## Recorded data
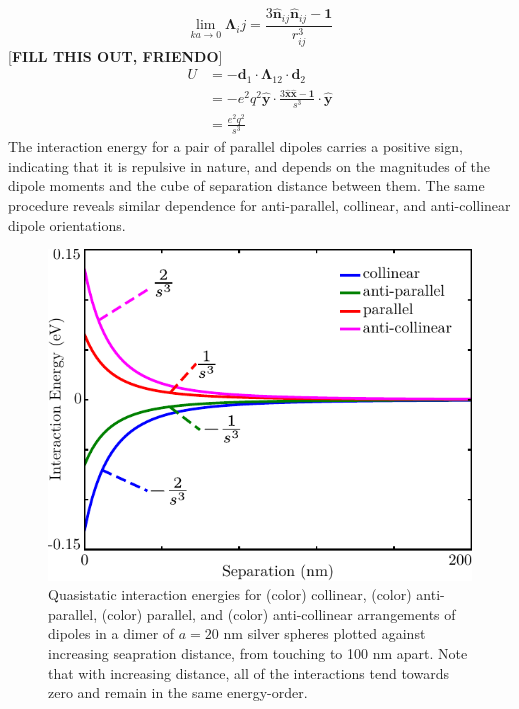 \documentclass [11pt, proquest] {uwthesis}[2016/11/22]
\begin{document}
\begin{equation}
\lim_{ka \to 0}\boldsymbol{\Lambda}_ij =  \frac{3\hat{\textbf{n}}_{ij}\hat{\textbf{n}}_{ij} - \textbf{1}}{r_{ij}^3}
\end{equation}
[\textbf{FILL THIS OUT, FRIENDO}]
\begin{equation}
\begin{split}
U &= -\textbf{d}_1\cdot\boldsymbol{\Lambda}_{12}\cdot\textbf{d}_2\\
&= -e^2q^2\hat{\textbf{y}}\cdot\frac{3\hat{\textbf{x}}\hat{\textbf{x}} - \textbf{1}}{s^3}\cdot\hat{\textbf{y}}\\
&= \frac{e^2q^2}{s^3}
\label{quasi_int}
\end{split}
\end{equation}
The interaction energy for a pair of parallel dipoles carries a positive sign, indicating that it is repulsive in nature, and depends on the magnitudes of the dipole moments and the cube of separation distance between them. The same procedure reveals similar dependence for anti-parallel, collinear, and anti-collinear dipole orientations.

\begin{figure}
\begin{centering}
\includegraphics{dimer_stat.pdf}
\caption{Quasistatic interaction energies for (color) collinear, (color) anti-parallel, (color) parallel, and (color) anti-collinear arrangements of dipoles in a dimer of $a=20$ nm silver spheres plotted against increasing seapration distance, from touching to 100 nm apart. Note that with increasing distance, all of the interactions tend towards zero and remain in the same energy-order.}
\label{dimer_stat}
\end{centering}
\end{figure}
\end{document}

## Work order
With the images removed, give back every entry exactly as shown.

## Expected answer
 \documentclass [11pt, proquest] {uwthesis}[2016/11/22]
\begin{document}
\begin{equation}
\lim_{ka \to 0}\boldsymbol{\Lambda}_ij =  \frac{3\hat{\textbf{n}}_{ij}\hat{\textbf{n}}_{ij} - \textbf{1}}{r_{ij}^3}
\end{equation}
[\textbf{FILL THIS OUT, FRIENDO}]
\begin{equation}
\begin{split}
U &= -\textbf{d}_1\cdot\boldsymbol{\Lambda}_{12}\cdot\textbf{d}_2\\
&= -e^2q^2\hat{\textbf{y}}\cdot\frac{3\hat{\textbf{x}}\hat{\textbf{x}} - \textbf{1}}{s^3}\cdot\hat{\textbf{y}}\\
&= \frac{e^2q^2}{s^3}
\label{quasi_int}
\end{split}
\end{equation}
The interaction energy for a pair of parallel dipoles carries a positive sign, indicating that it is repulsive in nature, and depends on the magnitudes of the dipole moments and the cube of separation distance between them. The same procedure reveals similar dependence for anti-parallel, collinear, and anti-collinear dipole orientations.

\begin{figure}
\begin{centering}
\includegraphics{dimer_stat.pdf}
\caption{Quasistatic interaction energies for (color) collinear, (color) anti-parallel, (color) parallel, and (color) anti-collinear arrangements of dipoles in a dimer of $a=20$ nm silver spheres plotted against increasing seapration distance, from touching to 100 nm apart. Note that with increasing distance, all of the interactions tend towards zero and remain in the same energy-order.}
\label{dimer_stat}
\end{centering}
\end{figure}
\end{document}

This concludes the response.